Particle Swarm Optimization (PSO) is a simple but powerful optimization algorithm, introduced by Kennedy and Eberhart (Kennedy 1995). Its search for function optima is inspired by the behavior of flocks of birds looking for food. Similarly to birds, a set (swarm) of agents (particles) fly over the search space, which is coincident with the function domain, looking for the points where the function value is maximum (or minimum). In doing so, each particle’s motion obeys two very simple difference equations which describe the particle’s position and velocity update. A particle’s motion has a strong random component (exploration) and is mostly independent from the others’; in fact, the only piece of information which is shared among all members of the swarm, or of a large neighborhood of each particle, is the point where the best value for the function has been found so far. Therefore, the search behavior of the swarm can be defined as emergent, since no particle is specifically programmed to achieve the final collective behavior or to play a specific role within the swarm, but just to perform a much simpler local task.
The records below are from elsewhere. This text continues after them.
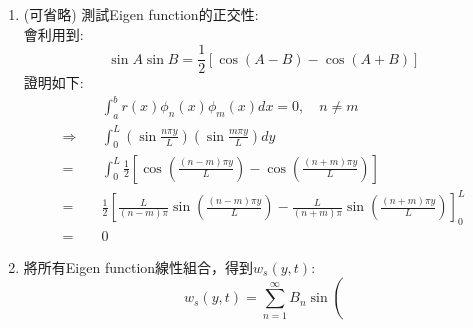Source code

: \documentclass[../main.tex]{subfiles}
\begin{document}
\begin{itemize}
\begin{enumerate}
      \begin{equation}
        w_s(0,t) = \left[
          A \cos(0) + B \sin(0)
        \right] C_2 e^{-\lambda^2 \nu t} = 0
      \end{equation}
      故$A=0$
      \begin{equation}
        w_s(y,t) = B \sin(\lambda y) C_2 e^{-\lambda^2 \nu t}
      \end{equation}
      代入邊界條件(\ref{eq:ch2_4_startup_boundary_condition_2}):
      \begin{equation}
        w_s(L,t) = B \sin(\lambda L) C_2 e^{-\lambda^2 \nu t} = 0
      \end{equation}
      故$\sin(\lambda L) = 0$，解得:
      \begin{equation}
        \lambda_n = \frac{n\pi}{L}, \quad n \in \mathbb{N}
      \end{equation}
      於是拿到一系列的Eigen value，使得
      \begin{equation}
        \phi_n(y,n) = \sin\left(
          \frac{n\pi}{L} y
        \right)
      \end{equation}
    \item (可省略) 測試Eigen function的正交性:\\
    會利用到:
    \begin{equation}
      \sin A \sin B = \frac{1}{2}\left[
        \cos(A-B) - \cos (A+B)
      \right]
    \end{equation}
    證明如下:
    \begin{align}
      &\int_a^b r(x)\phi_n(x)\phi_m(x) dx = 0, \quad n \neq m \nonumber\\
     \Rightarrow \quad &\int_0^L \left(
        \sin \frac{n\pi y}{L} 
      \right)\left(
        \sin \frac{m\pi y}{L}
      \right)dy  \nonumber\\
      =& \int_0^L \frac{1}{2}\left[
        \cos \left(
          \frac{(n-m)\pi y}{L}
        \right) - \cos \left(
          \frac{(n+m)\pi y}{L}
        \right)
      \right] \nonumber\\
      =& \frac{1}{2} \left[
        \frac{L}{(n-m)\pi} \sin\left(
          \frac{(n-m)\pi y}{L}
        \right) - \frac{L}{(n+m)\pi} \sin\left(
          \frac{(n+m)\pi y}{L}
        \right)
      \right]_0^L \nonumber\\
      =& 0
    \end{align}
    \item 將所有Eigen function線性組合，得到$w_s(y,t)$:
      \begin{equation}
        w_s(y,t) = \sum_{n=1}^{\infty} B_n \sin\left(

\end{equation}
\end{enumerate}
\end{itemize}
\end{document}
This chapter introduces the basics of the algorithm and describes the main features which make it particularly efficient in solving a large number of problems, with particular regard to image analysis and to the modifications that must be applied to the basic algorithm, in order to exploit its most attractive features in a domain which is different from function optimization.
粒子群优化与图像分析
粒子群算法(Particle Swarm Optimization, PSO)是Kennedy和Eberhart (Kennedy 1995)提出的一种简单但功能强大的优化算法。它寻找最优功能的灵感来自于鸟群寻找食物的行为。与鸟类类似,一组(群)代理(粒子)飞越与函数域一致的搜索空间,寻找函数值最大(或最小)的点。这样,每个粒子的运动服从两个非常简单的差分方程,它们描述了粒子的位置和速度更新。粒子的运动具有很强的随机成分(探索),并且基本上独立于其他粒子;事实上,群的所有成员或每个粒子的大邻域之间共享的唯一信息是迄今为止找到的函数的最佳值的点。因此,群体的搜索行为可以定义为涌现,因为没有粒子被专门编程来实现最终的集体行为或在群体中扮演特定的角色,而只是执行一个更简单的局部任务。本章介绍了该算法的基础知识,并描述了使其在解决大量问题时特别有效的主要特征,特别是关于图像分析和必须应用于基本算法的修改,以便在不同于函数优化的领域中利用其最具吸引力的特征。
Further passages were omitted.